ポイント
- 輝宗、政宗に仕えた
- 「也」の字を前立にした兜を着用していた
- 伊達家の主要な戦で戦功をあげる
- 水沢城1万石5000石を領す
目 次
官職・役職
- 官位:右衛門大輔、若狭守
略 歴
1553年 | 1歳 | 白石宗利の子として誕生 | 1584年 | 32歳 | 輝宗・政宗父子に従って相馬氏との戦いに従軍 | 1585年 | 33歳 | 大内定綱の小手森城を攻め、人取橋の戦いで戦功をあげる | 1586年 | 34歳 | 宮森城主となる | 1591年 | 39歳 | 胆沢郡水沢城主15,000石の所領を与えられる | 1593年 | 41歳 | 文禄・慶長の役に参加し、朝鮮へ渡海した | 1599年 | 47歳 | 死 没 |
概 要
輝宗、政宗に仕えた伊達家の猛将。相馬氏との戦いや人取橋の戦い、摺上原の戦いなど、政宗の奥州制覇における主要な戦で戦功をあげる。葛西大崎一揆鎮圧後、政宗から1万5000石与えられ水沢城主となった。
白石氏とは
白石氏は藤原鎌足の子孫・刈田経元を祖し、源義家に従い後三年の役に出陣しその戦功をから奥州刈田・伊具郡を与えられ、「刈田氏」を名乗ったのが始まりとされている。
その後、奥州合戦が起こると、5代刈田秀信は藤原泰衡へ加担したため源頼朝の軍に敗れて戦死し、滅亡の危機にあった。
しかし、秀信の弟・秀長がが源頼朝へ加担していた伊達氏初代・伊達朝宗に従い奮戦、白石の地を拝領し一族の存続にに成功した。
改めて「白石氏」を名乗ることになった。
誕生と家督相続
1553年に伊達氏家臣・白石宗利の長男として生まれる。幼名は老後丸。
1570年頃に伊達家当主・伊達輝宗は父・晴宗の一派を排除するため、中野宗時を討たんと出陣にを決意した。
この時、宗利(宗実の父)は小梁川盛宗らとともに宗時一行の逃亡を助けてしまう。
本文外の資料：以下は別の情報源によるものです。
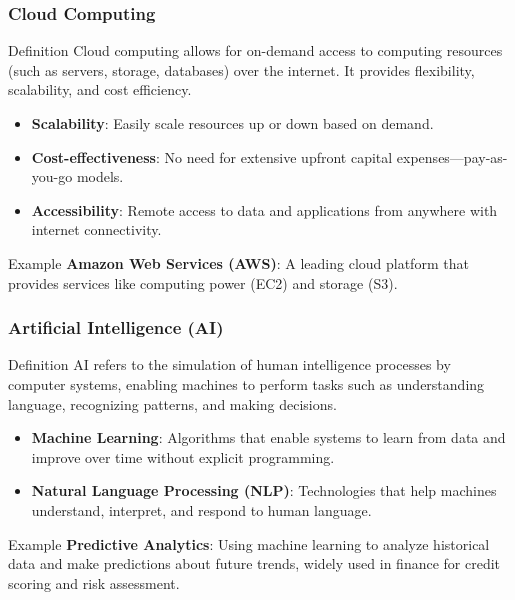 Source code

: \documentclass{beamer}
\begin{document}
\begin{frame}[fragile]
    \frametitle{Cloud Computing}
    \begin{block}{Definition}
        Cloud computing allows for on-demand access to computing resources (such as servers, storage, databases) over the internet. It provides flexibility, scalability, and cost efficiency.
    \end{block}
    
    \begin{itemize}
        \item \textbf{Scalability}: Easily scale resources up or down based on demand.
        \item \textbf{Cost-effectiveness}: No need for extensive upfront capital expenses—pay-as-you-go models.
        \item \textbf{Accessibility}: Remote access to data and applications from anywhere with internet connectivity.
    \end{itemize}
    
    \begin{block}{Example}
        \textbf{Amazon Web Services (AWS)}: A leading cloud platform that provides services like computing power (EC2) and storage (S3).
    \end{block}
\end{frame}

\begin{frame}[fragile]
    \frametitle{Artificial Intelligence (AI)}
    \begin{block}{Definition}
        AI refers to the simulation of human intelligence processes by computer systems, enabling machines to perform tasks such as understanding language, recognizing patterns, and making decisions.
    \end{block}
    
    \begin{itemize}
        \item \textbf{Machine Learning}: Algorithms that enable systems to learn from data and improve over time without explicit programming.
        \item \textbf{Natural Language Processing (NLP)}: Technologies that help machines understand, interpret, and respond to human language.
    \end{itemize}
    
    \begin{block}{Example}
        \textbf{Predictive Analytics}: Using machine learning to analyze historical data and make predictions about future trends, widely used in finance for credit scoring and risk assessment.
    \end{block}
\end{frame}
\end{document}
(自領の通過を黙認してしまう)
輝宗はこれに激怒したが、両人は赦免を乞いなんとか処罰を免れたという。
その後、1575年に家督を継いで輝宗の寄騎となった。
政宗の家督相続
1584年に伊達輝宗が隠居し伊達政宗が家督相続する。
しかし、若年だった政宗の家督相続に不満をもつ一部の家臣が存在した。
これを懸念した宗実は当時9歳であった娘(のちの心月院)を男装させ政宗の側に仕えさせた。(人質)
これに伊達氏家中は白石殿ほどの男が自らの子を人質に出されたとあってはと政宗の家督相続にに恭順の意を表したという。
この件で政宗の信頼を得た宗実は伊達軍の主力として各地に従軍し、抜群の功を立てていくことになる。
伊達氏の猛将として
宗実は伊達氏の中でも猛将として名を轟かせている。
1584年の駒ヶ峯城攻めでは敗軍の殿を勤め、相馬軍の追撃を退けて見事に退却戦を完遂している。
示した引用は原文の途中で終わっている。